| Finance minister P. Chidambaram with Bharat Chamber of Commerce president Santosh Rungta in Calcutta on Friday. Picture by Kishor Roy Chowdhury
Calcutta, Nov. 11: While mildly praising Bengal government’s new-found industrial zeal, finance minister P. Chidambaram today warned the state of the fiscal mess and emphasised the urgent need to adopt the Fiscal Responsibility and Management Act, as suggested by the 12th Finance Commission for furthering growth.
“A few years ago, I would have come to the city with great trepidation, but now I find kindred souls here who share our intellectual kinship,” said Chidambaram.
“Now the city speaks a different language and there are activities which could not be visualised a few years back. Such vigour will help the state re-emerge as the premier industrial state,” he said.

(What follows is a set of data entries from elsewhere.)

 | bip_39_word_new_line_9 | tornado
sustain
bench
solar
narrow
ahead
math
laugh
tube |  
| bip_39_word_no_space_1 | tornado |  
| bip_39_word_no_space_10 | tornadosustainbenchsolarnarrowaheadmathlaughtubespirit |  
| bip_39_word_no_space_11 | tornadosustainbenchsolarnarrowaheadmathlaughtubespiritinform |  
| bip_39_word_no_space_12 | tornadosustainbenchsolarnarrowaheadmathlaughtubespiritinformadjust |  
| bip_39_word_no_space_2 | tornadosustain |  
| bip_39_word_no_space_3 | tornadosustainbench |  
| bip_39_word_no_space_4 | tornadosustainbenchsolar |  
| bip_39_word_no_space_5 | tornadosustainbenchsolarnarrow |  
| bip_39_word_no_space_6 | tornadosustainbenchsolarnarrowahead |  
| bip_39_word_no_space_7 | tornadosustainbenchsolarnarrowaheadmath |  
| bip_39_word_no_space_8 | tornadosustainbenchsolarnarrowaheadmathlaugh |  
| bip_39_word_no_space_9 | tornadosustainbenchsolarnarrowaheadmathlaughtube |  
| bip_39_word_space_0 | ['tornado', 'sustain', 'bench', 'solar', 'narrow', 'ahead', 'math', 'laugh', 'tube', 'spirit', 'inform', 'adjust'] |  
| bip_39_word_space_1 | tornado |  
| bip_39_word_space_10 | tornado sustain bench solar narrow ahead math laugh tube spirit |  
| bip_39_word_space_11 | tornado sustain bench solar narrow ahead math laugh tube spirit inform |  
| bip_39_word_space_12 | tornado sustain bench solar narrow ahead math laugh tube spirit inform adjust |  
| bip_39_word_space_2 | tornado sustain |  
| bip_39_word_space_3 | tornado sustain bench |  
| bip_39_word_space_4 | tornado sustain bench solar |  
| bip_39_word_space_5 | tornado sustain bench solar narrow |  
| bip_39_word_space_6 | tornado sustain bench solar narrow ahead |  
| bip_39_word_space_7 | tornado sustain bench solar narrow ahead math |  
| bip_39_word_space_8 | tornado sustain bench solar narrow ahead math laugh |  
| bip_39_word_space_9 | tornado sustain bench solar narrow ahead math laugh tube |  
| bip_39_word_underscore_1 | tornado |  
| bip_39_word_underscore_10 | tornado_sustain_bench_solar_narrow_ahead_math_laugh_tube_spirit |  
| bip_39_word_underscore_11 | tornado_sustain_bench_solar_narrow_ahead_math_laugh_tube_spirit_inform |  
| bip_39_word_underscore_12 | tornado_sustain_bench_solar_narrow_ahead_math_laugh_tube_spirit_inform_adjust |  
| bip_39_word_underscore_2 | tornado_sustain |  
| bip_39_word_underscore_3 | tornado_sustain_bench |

“However, West Bengal has not yet adopted the discipline of fiscal responsibility. The state is yet to develop its Own Fiscal Correction Path (OFCP) and put in place the Fiscal Responsibility and Management Act, as was advised by the 12th Finance Commission,” he said.
”West Bengal is one of the most debt-stressed states. Interest payment by the state alone accounted for 48 per cent of the revenue collection last year. It has an unsustainable revenue deficit position,” Chidambaram said at the 105th annual general meeting of the Bharat Chamber of Commerce here.

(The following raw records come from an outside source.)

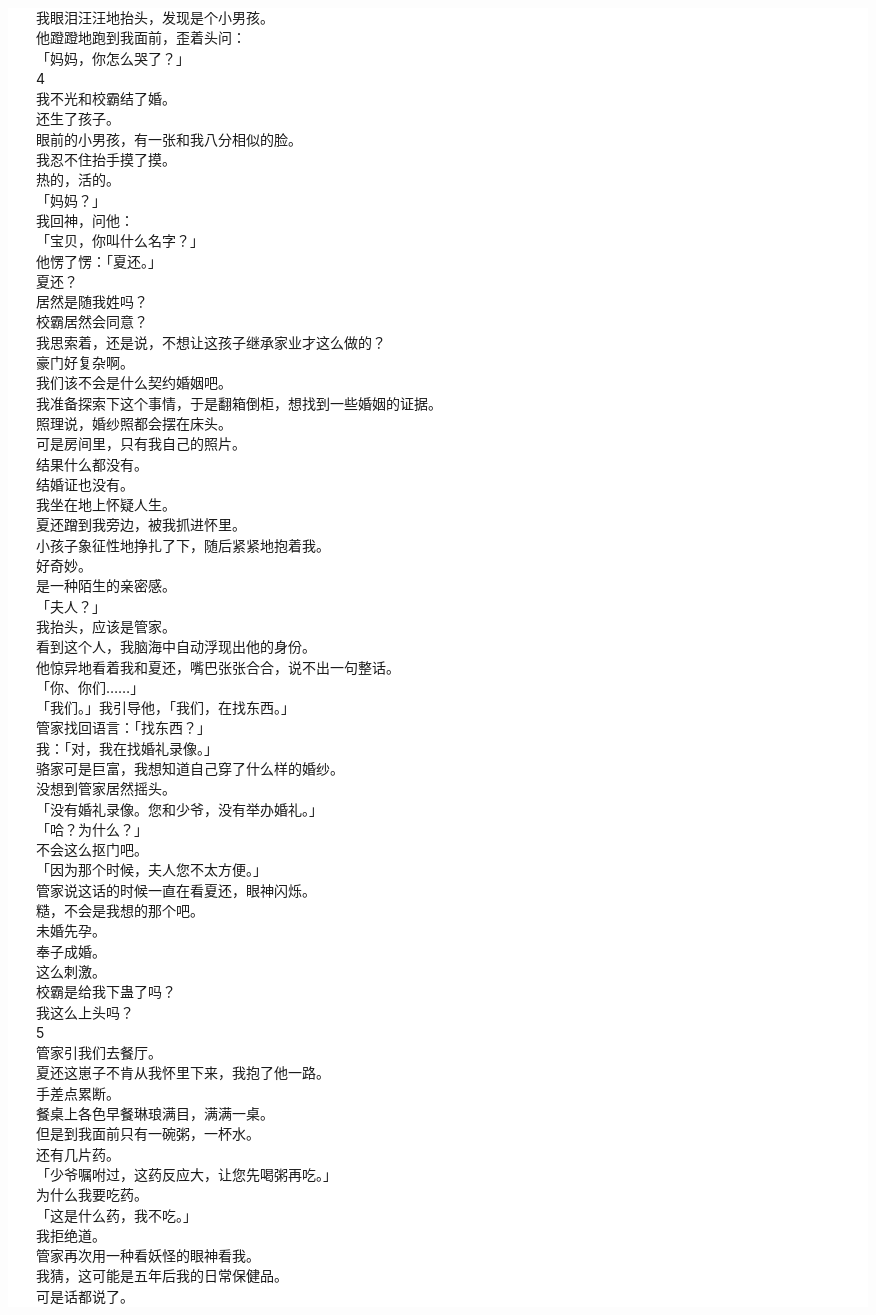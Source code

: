 &emsp;&emsp;我眼泪汪汪地抬头，发现是个小男孩。  
&emsp;&emsp;他蹬蹬地跑到我面前，歪着头问：  
&emsp;&emsp;「妈妈，你怎么哭了？」  
&emsp;&emsp;4  
&emsp;&emsp;我不光和校霸结了婚。  
&emsp;&emsp;还生了孩子。  
&emsp;&emsp;眼前的小男孩，有一张和我八分相似的脸。  
&emsp;&emsp;我忍不住抬手摸了摸。  
&emsp;&emsp;热的，活的。  
&emsp;&emsp;「妈妈？」  
&emsp;&emsp;我回神，问他：  
&emsp;&emsp;「宝贝，你叫什么名字？」  
&emsp;&emsp;他愣了愣：「夏还。」  
&emsp;&emsp;夏还？  
&emsp;&emsp;居然是随我姓吗？  
&emsp;&emsp;校霸居然会同意？  
&emsp;&emsp;我思索着，还是说，不想让这孩子继承家业才这么做的？  
&emsp;&emsp;豪门好复杂啊。  
&emsp;&emsp;我们该不会是什么契约婚姻吧。  
&emsp;&emsp;我准备探索下这个事情，于是翻箱倒柜，想找到一些婚姻的证据。  
&emsp;&emsp;照理说，婚纱照都会摆在床头。  
&emsp;&emsp;可是房间里，只有我自己的照片。  
&emsp;&emsp;结果什么都没有。  
&emsp;&emsp;结婚证也没有。  
&emsp;&emsp;我坐在地上怀疑人生。  
&emsp;&emsp;夏还蹭到我旁边，被我抓进怀里。  
&emsp;&emsp;小孩子象征性地挣扎了下，随后紧紧地抱着我。  
&emsp;&emsp;好奇妙。  
&emsp;&emsp;是一种陌生的亲密感。  
&emsp;&emsp;「夫人？」  
&emsp;&emsp;我抬头，应该是管家。  
&emsp;&emsp;看到这个人，我脑海中自动浮现出他的身份。  
&emsp;&emsp;他惊异地看着我和夏还，嘴巴张张合合，说不出一句整话。  
&emsp;&emsp;「你、你们……」  
&emsp;&emsp;「我们。」我引导他，「我们，在找东西。」  
&emsp;&emsp;管家找回语言：「找东西？」  
&emsp;&emsp;我：「对，我在找婚礼录像。」  
&emsp;&emsp;骆家可是巨富，我想知道自己穿了什么样的婚纱。  
&emsp;&emsp;没想到管家居然摇头。  
&emsp;&emsp;「没有婚礼录像。您和少爷，没有举办婚礼。」  
&emsp;&emsp;「哈？为什么？」  
&emsp;&emsp;不会这么抠门吧。  
&emsp;&emsp;「因为那个时候，夫人您不太方便。」  
&emsp;&emsp;管家说这话的时候一直在看夏还，眼神闪烁。  
&emsp;&emsp;糙，不会是我想的那个吧。  
&emsp;&emsp;未婚先孕。  
&emsp;&emsp;奉子成婚。  
&emsp;&emsp;这么刺激。  
&emsp;&emsp;校霸是给我下蛊了吗？  
&emsp;&emsp;我这么上头吗？  
&emsp;&emsp;5  
&emsp;&emsp;管家引我们去餐厅。  
&emsp;&emsp;夏还这崽子不肯从我怀里下来，我抱了他一路。  
&emsp;&emsp;手差点累断。  
&emsp;&emsp;餐桌上各色早餐琳琅满目，满满一桌。  
&emsp;&emsp;但是到我面前只有一碗粥，一杯水。  
&emsp;&emsp;还有几片药。  
&emsp;&emsp;「少爷嘱咐过，这药反应大，让您先喝粥再吃。」  
&emsp;&emsp;为什么我要吃药。  
&emsp;&emsp;「这是什么药，我不吃。」  
&emsp;&emsp;我拒绝道。  
&emsp;&emsp;管家再次用一种看妖怪的眼神看我。  
&emsp;&emsp;我猜，这可能是五年后我的日常保健品。  
&emsp;&emsp;可是话都说了。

The finance minister exhorted the business community of the state to impress upon chief minister Buddhadeb Bhattacharjee the necessity of fiscal discipline.
Both the revenue deficit (3.63 per cent) and fiscal deficit (5.10 per cent) as proportions of state GDP, he said, were much higher than the national average and “the state should adopt a fiscal correction path to be eligible for debt relief”.
Turning to other state governments, Chidambaram said, “The 12th Finance Commission has recommended a roadmap so that each state can achieve fiscal discipline and it also has given a liberal debt relief scheme.”
With the Centre “willingly accepting a huge burden” imposed by the commission to lessen the burden of states, the latter should utilise the opportunity “to set their fiscal houses in order”, he said.
The finance minister denied the repeated allegation by the Left Front government about the low devolvement of funds to the state by the Centre. While the 11th Finance Commission had been generous to the states, “the 12th Finance Commission has been extremely generous,” he said.
Bengal had received a total of Rs 35,652 crore from the Centre under all heads during the 11th Finance Commission (2000-05), while under the 12th Finance Commission (2005-10), the state is projected to receive 30 per cent more funds at Rs 50,877 crore.